**** Material shown

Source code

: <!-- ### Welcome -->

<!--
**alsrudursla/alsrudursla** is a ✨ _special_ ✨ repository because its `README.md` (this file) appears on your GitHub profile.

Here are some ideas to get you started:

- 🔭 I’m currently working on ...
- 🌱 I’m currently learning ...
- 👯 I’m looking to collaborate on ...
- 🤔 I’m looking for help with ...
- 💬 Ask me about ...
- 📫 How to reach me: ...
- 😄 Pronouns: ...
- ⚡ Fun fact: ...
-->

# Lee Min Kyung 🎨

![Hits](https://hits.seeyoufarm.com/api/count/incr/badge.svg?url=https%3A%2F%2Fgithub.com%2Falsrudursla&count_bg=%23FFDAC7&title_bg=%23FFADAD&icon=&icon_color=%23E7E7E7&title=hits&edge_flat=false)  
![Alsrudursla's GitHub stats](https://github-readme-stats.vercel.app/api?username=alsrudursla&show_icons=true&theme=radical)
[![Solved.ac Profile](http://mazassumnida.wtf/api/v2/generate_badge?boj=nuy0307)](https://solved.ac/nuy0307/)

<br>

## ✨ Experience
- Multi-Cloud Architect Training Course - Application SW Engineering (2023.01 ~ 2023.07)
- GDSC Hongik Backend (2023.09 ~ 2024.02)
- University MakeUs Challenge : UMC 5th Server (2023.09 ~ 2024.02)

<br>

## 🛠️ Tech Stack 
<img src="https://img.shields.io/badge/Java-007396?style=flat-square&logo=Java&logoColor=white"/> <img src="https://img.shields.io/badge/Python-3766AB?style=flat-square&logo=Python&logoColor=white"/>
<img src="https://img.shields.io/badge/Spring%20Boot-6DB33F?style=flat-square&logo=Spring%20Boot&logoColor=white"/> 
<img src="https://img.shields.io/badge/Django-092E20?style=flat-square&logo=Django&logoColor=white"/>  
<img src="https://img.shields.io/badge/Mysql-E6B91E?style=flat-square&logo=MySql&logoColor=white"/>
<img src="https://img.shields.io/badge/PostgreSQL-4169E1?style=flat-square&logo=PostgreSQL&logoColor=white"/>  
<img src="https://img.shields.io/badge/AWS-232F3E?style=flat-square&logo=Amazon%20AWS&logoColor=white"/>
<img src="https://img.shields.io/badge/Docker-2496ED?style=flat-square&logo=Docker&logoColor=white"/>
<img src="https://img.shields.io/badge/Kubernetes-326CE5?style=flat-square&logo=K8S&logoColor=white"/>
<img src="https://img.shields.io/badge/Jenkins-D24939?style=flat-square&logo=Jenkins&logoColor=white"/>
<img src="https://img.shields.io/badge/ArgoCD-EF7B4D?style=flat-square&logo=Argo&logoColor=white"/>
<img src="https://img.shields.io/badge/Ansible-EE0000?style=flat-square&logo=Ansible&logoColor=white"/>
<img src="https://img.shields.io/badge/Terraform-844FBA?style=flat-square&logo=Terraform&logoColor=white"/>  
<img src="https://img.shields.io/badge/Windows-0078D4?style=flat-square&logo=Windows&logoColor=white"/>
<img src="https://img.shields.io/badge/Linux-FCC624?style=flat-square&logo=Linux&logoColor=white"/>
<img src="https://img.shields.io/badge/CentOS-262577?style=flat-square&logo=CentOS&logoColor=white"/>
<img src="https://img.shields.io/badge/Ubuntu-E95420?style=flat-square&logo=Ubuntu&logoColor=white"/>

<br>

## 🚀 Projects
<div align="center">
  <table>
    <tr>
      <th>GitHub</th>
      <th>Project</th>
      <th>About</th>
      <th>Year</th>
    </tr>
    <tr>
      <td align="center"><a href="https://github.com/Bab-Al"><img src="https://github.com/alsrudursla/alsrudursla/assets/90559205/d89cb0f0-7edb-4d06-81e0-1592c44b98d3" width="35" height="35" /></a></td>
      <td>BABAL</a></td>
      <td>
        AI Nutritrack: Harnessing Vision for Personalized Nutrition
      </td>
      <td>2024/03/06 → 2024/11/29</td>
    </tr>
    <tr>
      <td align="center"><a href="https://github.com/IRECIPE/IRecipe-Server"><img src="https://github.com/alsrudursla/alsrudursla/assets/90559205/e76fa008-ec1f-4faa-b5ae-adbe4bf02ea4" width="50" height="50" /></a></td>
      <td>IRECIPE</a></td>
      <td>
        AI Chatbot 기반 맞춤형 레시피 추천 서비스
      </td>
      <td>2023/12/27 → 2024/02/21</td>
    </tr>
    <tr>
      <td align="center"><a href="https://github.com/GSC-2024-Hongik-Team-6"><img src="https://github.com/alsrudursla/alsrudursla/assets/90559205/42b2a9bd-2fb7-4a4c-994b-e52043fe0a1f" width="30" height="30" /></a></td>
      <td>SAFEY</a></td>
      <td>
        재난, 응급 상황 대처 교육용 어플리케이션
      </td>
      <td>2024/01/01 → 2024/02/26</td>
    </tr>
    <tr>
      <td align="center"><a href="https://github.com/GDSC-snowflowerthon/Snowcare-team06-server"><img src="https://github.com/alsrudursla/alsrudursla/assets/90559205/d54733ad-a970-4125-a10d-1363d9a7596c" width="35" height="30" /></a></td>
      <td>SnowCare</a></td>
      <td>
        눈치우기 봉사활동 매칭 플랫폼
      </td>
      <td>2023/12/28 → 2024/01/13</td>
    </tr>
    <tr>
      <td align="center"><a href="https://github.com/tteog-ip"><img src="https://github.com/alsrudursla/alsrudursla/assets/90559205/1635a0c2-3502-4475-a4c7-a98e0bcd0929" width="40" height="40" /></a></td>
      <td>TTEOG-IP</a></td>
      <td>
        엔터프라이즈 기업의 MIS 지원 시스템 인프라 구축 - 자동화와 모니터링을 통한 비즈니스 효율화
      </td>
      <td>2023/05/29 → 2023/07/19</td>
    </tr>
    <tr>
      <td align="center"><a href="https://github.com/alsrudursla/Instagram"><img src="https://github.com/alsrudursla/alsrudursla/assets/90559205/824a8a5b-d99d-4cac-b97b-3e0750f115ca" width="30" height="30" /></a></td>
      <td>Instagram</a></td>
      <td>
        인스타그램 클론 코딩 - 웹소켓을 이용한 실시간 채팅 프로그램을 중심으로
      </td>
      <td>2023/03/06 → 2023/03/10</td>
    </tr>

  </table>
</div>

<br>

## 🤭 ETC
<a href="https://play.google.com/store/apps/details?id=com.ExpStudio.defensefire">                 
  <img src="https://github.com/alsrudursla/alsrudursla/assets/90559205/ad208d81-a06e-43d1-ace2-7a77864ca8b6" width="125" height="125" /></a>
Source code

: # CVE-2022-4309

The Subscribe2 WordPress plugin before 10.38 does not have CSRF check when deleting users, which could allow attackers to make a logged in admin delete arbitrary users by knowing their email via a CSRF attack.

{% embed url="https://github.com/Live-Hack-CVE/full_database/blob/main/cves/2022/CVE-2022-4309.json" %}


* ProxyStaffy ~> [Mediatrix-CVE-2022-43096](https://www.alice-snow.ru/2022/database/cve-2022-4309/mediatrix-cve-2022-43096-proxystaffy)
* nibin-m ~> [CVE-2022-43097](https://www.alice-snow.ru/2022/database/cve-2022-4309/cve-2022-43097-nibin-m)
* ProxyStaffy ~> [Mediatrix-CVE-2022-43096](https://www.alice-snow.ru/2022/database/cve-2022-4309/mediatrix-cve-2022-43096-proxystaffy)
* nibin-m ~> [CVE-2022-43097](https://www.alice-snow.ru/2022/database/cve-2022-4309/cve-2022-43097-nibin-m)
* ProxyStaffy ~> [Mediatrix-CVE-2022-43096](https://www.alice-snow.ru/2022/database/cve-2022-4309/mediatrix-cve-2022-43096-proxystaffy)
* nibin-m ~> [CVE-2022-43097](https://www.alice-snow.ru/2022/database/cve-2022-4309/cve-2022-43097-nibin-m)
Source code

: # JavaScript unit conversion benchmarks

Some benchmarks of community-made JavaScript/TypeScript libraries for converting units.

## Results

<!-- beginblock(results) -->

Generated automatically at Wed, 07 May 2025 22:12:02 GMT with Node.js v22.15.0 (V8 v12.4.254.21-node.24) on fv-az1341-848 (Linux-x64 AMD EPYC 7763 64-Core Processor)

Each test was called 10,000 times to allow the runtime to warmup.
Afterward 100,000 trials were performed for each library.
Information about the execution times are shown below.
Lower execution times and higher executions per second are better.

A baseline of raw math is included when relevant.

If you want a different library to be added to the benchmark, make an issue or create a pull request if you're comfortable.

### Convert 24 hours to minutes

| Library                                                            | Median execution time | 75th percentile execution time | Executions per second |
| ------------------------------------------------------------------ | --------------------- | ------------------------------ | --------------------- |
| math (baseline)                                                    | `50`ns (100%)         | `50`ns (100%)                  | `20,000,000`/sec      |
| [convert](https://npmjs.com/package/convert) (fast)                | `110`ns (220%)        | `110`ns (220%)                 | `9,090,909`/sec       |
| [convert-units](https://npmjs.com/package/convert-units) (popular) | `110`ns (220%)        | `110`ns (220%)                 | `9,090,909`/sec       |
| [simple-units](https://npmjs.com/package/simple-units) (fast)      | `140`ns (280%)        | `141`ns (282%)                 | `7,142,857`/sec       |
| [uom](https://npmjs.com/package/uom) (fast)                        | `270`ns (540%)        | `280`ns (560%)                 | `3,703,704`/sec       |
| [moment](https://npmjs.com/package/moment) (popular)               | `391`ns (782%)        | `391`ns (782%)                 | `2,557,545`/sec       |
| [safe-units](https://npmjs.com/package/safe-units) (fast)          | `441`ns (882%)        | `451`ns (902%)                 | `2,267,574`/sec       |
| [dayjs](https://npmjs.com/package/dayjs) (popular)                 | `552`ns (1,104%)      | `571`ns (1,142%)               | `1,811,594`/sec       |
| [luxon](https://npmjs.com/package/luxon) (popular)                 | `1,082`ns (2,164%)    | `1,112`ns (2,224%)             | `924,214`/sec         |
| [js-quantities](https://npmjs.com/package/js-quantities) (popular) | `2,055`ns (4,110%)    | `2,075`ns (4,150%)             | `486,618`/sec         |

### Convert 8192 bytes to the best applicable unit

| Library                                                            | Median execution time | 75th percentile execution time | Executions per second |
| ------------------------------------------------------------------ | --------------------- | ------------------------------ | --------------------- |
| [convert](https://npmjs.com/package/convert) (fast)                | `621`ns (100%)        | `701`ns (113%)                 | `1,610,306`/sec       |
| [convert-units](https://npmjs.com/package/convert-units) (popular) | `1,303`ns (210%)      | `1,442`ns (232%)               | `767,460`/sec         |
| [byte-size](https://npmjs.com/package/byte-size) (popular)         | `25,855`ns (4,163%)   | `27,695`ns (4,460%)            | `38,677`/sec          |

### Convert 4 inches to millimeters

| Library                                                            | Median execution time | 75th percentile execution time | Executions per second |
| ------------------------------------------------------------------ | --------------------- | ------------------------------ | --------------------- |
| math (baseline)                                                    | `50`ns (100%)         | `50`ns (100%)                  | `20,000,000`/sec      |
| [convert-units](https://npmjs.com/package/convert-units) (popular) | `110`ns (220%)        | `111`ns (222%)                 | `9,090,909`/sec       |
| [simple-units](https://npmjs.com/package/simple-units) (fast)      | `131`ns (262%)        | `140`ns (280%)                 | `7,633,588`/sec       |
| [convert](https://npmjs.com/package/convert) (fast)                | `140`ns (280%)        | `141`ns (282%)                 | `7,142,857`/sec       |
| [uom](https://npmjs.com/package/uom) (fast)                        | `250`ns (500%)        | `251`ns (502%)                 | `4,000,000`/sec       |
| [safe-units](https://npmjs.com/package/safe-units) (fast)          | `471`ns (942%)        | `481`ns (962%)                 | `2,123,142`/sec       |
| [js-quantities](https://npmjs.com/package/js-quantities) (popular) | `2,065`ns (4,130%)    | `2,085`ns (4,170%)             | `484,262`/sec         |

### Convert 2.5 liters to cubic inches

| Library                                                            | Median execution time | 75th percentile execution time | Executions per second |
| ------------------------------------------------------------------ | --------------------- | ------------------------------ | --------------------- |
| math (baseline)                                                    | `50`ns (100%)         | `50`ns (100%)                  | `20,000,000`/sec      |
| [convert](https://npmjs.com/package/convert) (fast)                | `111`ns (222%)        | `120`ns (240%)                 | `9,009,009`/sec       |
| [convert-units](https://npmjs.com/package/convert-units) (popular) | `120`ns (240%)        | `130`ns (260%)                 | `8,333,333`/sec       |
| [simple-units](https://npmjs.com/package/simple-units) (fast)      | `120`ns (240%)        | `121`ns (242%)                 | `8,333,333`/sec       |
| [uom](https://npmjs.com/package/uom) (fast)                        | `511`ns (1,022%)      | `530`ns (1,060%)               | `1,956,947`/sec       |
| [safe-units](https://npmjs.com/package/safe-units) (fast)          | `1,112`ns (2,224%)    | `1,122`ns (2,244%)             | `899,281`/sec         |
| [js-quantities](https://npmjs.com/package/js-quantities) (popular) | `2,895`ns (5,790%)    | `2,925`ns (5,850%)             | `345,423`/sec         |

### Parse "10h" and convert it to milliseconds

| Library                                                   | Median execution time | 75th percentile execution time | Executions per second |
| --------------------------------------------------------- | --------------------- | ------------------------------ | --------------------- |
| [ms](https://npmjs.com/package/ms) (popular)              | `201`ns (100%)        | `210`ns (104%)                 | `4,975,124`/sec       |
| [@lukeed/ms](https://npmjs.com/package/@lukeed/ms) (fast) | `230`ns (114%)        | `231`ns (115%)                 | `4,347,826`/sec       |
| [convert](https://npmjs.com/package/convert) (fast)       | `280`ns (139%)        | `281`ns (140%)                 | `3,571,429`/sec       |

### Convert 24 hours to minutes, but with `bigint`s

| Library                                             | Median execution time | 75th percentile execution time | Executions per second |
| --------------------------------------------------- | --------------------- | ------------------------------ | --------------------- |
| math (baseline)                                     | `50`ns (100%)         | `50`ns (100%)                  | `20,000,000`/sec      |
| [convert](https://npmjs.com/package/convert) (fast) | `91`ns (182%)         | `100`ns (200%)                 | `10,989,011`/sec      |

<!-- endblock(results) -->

********

◆ Exercise instructions ◆
Start at the first line of the data above. Stop after the line containing "# Lee Min Kyung 🎨", reproducing each line exactly and adding nothing.

◆ Answer to the problem ◆
Source code

: <!-- ### Welcome -->

<!--
**alsrudursla/alsrudursla** is a ✨ _special_ ✨ repository because its `README.md` (this file) appears on your GitHub profile.

Here are some ideas to get you started:

- 🔭 I’m currently working on ...
- 🌱 I’m currently learning ...
- 👯 I’m looking to collaborate on ...
- 🤔 I’m looking for help with ...
- 💬 Ask me about ...
- 📫 How to reach me: ...
- 😄 Pronouns: ...
- ⚡ Fun fact: ...
-->

# Lee Min Kyung 🎨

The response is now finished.